Task requirements >>
Set down, character for character, everything in the records below from the line holding "#### ---- Config" down to the line holding "by a new line.", and no other line.

Records to use >>
------------

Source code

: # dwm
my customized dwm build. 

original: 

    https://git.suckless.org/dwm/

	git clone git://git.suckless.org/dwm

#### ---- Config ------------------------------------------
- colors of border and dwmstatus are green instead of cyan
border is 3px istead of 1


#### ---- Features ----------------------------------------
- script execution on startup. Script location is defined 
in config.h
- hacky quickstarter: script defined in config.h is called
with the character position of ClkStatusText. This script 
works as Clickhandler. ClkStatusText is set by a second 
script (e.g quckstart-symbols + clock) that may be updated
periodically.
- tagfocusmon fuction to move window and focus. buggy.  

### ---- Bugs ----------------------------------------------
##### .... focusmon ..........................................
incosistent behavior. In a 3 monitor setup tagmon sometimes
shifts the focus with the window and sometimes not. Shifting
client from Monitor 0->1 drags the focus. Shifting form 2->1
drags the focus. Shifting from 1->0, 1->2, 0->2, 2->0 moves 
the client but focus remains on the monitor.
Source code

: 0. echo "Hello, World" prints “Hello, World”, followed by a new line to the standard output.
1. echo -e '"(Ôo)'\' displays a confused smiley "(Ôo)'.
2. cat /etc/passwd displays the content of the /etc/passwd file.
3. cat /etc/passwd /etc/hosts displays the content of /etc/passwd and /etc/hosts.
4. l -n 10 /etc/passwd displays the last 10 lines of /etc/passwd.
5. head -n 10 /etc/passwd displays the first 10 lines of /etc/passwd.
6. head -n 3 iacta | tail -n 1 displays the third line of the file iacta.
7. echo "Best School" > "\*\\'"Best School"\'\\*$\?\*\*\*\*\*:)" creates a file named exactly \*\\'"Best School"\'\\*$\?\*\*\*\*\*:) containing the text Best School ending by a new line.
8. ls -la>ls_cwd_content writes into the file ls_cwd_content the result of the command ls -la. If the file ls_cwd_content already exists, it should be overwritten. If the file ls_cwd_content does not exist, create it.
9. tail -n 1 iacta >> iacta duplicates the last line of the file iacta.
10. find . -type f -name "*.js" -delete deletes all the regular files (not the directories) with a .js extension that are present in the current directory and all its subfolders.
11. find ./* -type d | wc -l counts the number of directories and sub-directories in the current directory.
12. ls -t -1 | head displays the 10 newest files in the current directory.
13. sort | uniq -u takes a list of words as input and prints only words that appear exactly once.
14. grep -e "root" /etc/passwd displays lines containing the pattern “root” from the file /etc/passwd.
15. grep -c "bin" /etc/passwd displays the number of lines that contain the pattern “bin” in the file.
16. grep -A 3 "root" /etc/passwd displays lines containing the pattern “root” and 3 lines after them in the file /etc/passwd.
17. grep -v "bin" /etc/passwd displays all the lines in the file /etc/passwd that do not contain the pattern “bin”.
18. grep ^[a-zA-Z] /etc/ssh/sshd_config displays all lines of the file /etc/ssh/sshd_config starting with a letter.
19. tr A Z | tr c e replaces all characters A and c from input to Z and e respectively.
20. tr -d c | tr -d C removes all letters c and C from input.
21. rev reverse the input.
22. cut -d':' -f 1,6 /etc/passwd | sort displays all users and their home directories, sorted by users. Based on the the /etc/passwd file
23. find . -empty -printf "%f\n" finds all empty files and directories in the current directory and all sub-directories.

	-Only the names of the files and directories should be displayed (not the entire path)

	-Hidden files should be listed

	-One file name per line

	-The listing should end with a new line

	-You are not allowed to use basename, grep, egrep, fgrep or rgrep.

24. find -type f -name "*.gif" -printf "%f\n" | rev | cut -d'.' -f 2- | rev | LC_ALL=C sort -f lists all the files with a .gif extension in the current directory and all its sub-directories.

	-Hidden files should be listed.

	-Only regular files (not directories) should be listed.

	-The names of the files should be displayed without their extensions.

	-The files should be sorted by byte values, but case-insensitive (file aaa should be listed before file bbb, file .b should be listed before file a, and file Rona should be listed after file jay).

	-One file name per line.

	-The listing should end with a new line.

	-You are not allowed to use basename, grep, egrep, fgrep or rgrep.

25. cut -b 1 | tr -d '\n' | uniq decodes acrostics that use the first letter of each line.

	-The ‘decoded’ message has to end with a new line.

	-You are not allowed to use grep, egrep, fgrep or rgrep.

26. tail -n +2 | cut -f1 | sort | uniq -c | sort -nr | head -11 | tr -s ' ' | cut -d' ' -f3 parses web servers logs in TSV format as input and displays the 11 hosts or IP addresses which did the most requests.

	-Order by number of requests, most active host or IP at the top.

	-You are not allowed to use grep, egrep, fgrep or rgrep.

------------

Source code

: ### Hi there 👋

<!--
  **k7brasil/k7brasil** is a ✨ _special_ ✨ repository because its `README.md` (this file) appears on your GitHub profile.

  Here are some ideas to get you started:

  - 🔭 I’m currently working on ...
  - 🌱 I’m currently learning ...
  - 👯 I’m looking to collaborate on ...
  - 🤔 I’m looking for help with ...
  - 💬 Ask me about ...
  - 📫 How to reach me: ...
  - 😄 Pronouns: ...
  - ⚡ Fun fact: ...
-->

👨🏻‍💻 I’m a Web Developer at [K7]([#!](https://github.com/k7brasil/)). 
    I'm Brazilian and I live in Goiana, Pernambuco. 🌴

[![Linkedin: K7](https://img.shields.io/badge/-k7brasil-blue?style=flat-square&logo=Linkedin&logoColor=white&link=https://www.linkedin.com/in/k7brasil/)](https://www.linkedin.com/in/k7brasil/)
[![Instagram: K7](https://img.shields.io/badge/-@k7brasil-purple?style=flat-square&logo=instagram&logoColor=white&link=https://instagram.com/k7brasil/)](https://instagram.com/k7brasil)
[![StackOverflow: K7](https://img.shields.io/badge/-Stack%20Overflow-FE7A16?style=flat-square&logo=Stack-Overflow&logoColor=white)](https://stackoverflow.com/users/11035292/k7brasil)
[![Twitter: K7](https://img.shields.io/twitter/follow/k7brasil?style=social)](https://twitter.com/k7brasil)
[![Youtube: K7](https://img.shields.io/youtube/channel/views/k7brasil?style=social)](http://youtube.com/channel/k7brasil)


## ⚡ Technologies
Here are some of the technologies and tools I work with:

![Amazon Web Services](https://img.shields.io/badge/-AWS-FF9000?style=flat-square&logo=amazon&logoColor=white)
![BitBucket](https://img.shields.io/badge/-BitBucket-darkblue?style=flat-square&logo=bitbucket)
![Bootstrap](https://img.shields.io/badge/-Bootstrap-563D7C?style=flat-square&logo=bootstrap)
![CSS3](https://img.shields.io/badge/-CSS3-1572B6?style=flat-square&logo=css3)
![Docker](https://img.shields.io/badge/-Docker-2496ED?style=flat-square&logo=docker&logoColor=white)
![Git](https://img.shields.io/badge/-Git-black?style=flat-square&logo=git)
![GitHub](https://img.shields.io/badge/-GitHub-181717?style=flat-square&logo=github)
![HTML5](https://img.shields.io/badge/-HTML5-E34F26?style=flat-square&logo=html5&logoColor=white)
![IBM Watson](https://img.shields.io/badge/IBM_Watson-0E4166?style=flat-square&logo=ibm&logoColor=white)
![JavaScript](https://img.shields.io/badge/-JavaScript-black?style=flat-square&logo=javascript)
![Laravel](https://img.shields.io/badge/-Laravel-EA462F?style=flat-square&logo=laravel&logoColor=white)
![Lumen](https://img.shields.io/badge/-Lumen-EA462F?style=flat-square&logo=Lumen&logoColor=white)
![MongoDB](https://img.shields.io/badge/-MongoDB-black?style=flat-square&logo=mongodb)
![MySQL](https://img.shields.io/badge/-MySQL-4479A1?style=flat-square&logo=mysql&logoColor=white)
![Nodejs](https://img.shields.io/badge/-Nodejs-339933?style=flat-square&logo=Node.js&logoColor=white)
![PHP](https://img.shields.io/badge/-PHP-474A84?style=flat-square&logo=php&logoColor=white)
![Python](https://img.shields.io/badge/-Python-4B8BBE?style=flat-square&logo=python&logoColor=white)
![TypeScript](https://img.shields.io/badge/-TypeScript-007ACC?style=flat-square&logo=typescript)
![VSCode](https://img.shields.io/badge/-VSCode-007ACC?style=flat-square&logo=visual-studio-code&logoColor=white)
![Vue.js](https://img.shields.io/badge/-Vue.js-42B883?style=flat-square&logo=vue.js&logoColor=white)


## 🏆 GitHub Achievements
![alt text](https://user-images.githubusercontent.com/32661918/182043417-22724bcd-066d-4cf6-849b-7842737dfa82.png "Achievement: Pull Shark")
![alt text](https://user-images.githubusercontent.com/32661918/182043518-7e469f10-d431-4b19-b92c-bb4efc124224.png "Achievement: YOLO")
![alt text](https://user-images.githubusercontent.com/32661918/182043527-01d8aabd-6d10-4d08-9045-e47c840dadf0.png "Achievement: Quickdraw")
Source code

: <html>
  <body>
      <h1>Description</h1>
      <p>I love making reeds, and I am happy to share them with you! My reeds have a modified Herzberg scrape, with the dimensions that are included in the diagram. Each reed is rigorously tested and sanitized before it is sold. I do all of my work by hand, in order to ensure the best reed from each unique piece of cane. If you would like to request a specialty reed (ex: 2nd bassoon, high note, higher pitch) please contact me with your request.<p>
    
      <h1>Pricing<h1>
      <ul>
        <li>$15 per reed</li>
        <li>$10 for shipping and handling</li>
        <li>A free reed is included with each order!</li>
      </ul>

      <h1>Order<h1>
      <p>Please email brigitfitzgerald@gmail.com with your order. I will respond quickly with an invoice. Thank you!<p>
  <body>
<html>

------------

Exercise answer >>
#### ---- Config ------------------------------------------
- colors of border and dwmstatus are green instead of cyan
border is 3px istead of 1


#### ---- Features ----------------------------------------
- script execution on startup. Script location is defined 
in config.h
- hacky quickstarter: script defined in config.h is called
with the character position of ClkStatusText. This script 
works as Clickhandler. ClkStatusText is set by a second 
script (e.g quckstart-symbols + clock) that may be updated
periodically.
- tagfocusmon fuction to move window and focus. buggy.  

### ---- Bugs ----------------------------------------------
##### .... focusmon ..........................................
incosistent behavior. In a 3 monitor setup tagmon sometimes
shifts the focus with the window and sometimes not. Shifting
client from Monitor 0->1 drags the focus. Shifting form 2->1
drags the focus. Shifting from 1->0, 1->2, 0->2, 2->0 moves 
the client but focus remains on the monitor.
Source code

: 0. echo "Hello, World" prints “Hello, World”, followed by a new line to the standard output.
1. echo -e '"(Ôo)'\' displays a confused smiley "(Ôo)'.
2. cat /etc/passwd displays the content of the /etc/passwd file.
3. cat /etc/passwd /etc/hosts displays the content of /etc/passwd and /etc/hosts.
4. l -n 10 /etc/passwd displays the last 10 lines of /etc/passwd.
5. head -n 10 /etc/passwd displays the first 10 lines of /etc/passwd.
6. head -n 3 iacta | tail -n 1 displays the third line of the file iacta.
7. echo "Best School" > "\*\\'"Best School"\'\\*$\?\*\*\*\*\*:)" creates a file named exactly \*\\'"Best School"\'\\*$\?\*\*\*\*\*:) containing the text Best School ending by a new line.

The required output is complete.